There's a revised plan for the Battery Maritime Building making the rounds, Downtown Express reports, and it's gaining community support. One problem: financing concerns may derail the whole thing. The hundred-year-old ferry building at the southern tip of Manhattan (where David Byrne's crazy organ thingy recently was exhibited) has been the subject of a controversial plan to add 135 hotel rooms and restaurant space on top. The size of the Rogers Marvel-designed rooftop addition was tweaked a few times, and the Landmarks Preservation Commission finally signed off on the shrunken design when developer the Dermot Company also promised to restore four historic cupolas on the water side of the building. The proposal is making its way through the public land review process, and Community Board 1 appears to be falling in line. The building's second-floor Great Hall, a columned space with a huge skylight, would be a public space with a food court and cultural events. But about that money thing.
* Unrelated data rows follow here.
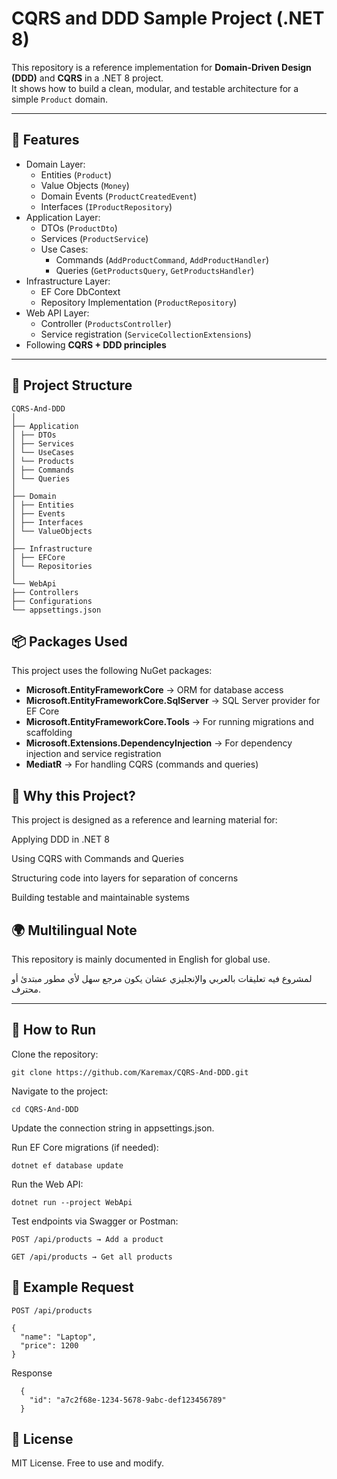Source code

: # CQRS and DDD Sample Project (.NET 8)

This repository is a reference implementation for **Domain-Driven Design (DDD)** and **CQRS** in a .NET 8 project.  
It shows how to build a clean, modular, and testable architecture for a simple `Product` domain.

---

## 📌 Features
- Domain Layer:
  - Entities (`Product`)
  - Value Objects (`Money`)
  - Domain Events (`ProductCreatedEvent`)
  - Interfaces (`IProductRepository`)
- Application Layer:
  - DTOs (`ProductDto`)
  - Services (`ProductService`)
  - Use Cases:
    - Commands (`AddProductCommand`, `AddProductHandler`)
    - Queries (`GetProductsQuery`, `GetProductsHandler`)
- Infrastructure Layer:
  - EF Core DbContext
  - Repository Implementation (`ProductRepository`)
- Web API Layer:
  - Controller (`ProductsController`)
  - Service registration (`ServiceCollectionExtensions`)
- Following **CQRS + DDD principles**

---

## 📂 Project Structure

    CQRS-And-DDD
    │
    ├── Application
    │ ├── DTOs
    │ ├── Services
    │ └── UseCases
    │ └── Products
    │ ├── Commands
    │ └── Queries
    │
    ├── Domain
    │ ├── Entities
    │ ├── Events
    │ ├── Interfaces
    │ └── ValueObjects
    │
    ├── Infrastructure
    │ ├── EFCore
    │ └── Repositories
    │
    └── WebApi
    ├── Controllers
    ├── Configurations
    └── appsettings.json

## 📦 Packages Used

This project uses the following NuGet packages:

- **Microsoft.EntityFrameworkCore** → ORM for database access  
- **Microsoft.EntityFrameworkCore.SqlServer** → SQL Server provider for EF Core  
- **Microsoft.EntityFrameworkCore.Tools** → For running migrations and scaffolding  
- **Microsoft.Extensions.DependencyInjection** → For dependency injection and service registration  
- **MediatR** → For handling CQRS (commands and queries)


## 📖 Why this Project?

This project is designed as a reference and learning material for:

Applying DDD in .NET 8

Using CQRS with Commands and Queries

Structuring code into layers for separation of concerns

Building testable and maintainable systems

## 🌍 Multilingual Note

This repository is mainly documented in English for global use.

لمشروع فيه تعليقات بالعربي والإنجليزي عشان يكون مرجع سهل لأي مطور مبتدئ أو محترف.


---

## 🚀 How to Run

Clone the repository:

    git clone https://github.com/Karemax/CQRS-And-DDD.git
   
Navigate to the project:

    cd CQRS-And-DDD

Update the connection string in appsettings.json.

Run EF Core migrations (if needed):

    dotnet ef database update
    
Run the Web API:

    dotnet run --project WebApi
    
Test endpoints via Swagger or Postman:

`POST /api/products → Add a product`

`GET /api/products → Get all products`


## 🧪 Example Request

`POST /api/products`
    
    {
      "name": "Laptop",
      "price": 1200
    }

Response

      {
        "id": "a7c2f68e-1234-5678-9abc-def123456789"
      }


## 📜 License

MIT License. Free to use and modify.

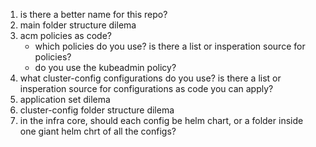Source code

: 1. is there a better name for this repo?
2. main folder structure dilema
3. acm policies as code?
    * which policies do you use? is there a list or insperation source for policies?
    * do you use the kubeadmin policy?
4. what cluster-config configurations do you use? is there a list or insperation source for configurations as code you can apply?
5. application set dilema
6. cluster-config folder structure dilema
7. in the infra core, should each config be helm chart, or a folder inside one giant helm chrt of all the configs?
On the project's estimated $150 million cost:
In May, Alex Adams, the project manager with Dermot, told Downtown Express that he would seek private financing in early 2009. He said he hoped the financial markets would have stabilized by then, allowing construction to start in 2009 and finish in 2011. This week, the Dermot Company declined to comment on the project. Peter Poulakakos, whose family is developing the Battery Maritime Building along with Dermot, said this week that financing is Dermot’s job, but he still can’t help but worry about the economy.
“I don’t know if it will get better,” Poulakakos said. “But you don’t stop moving. You still have to plan it and then hopefully it happens.”
For what it's worth, the city's Economic Development Corporation is pulling for the project. Hopefully they're not holding their breath.
· Battery Maritime plan backed by residents, but will lenders agree? [Downtown Express]
· Battery Maritime Building coverage [Curbed]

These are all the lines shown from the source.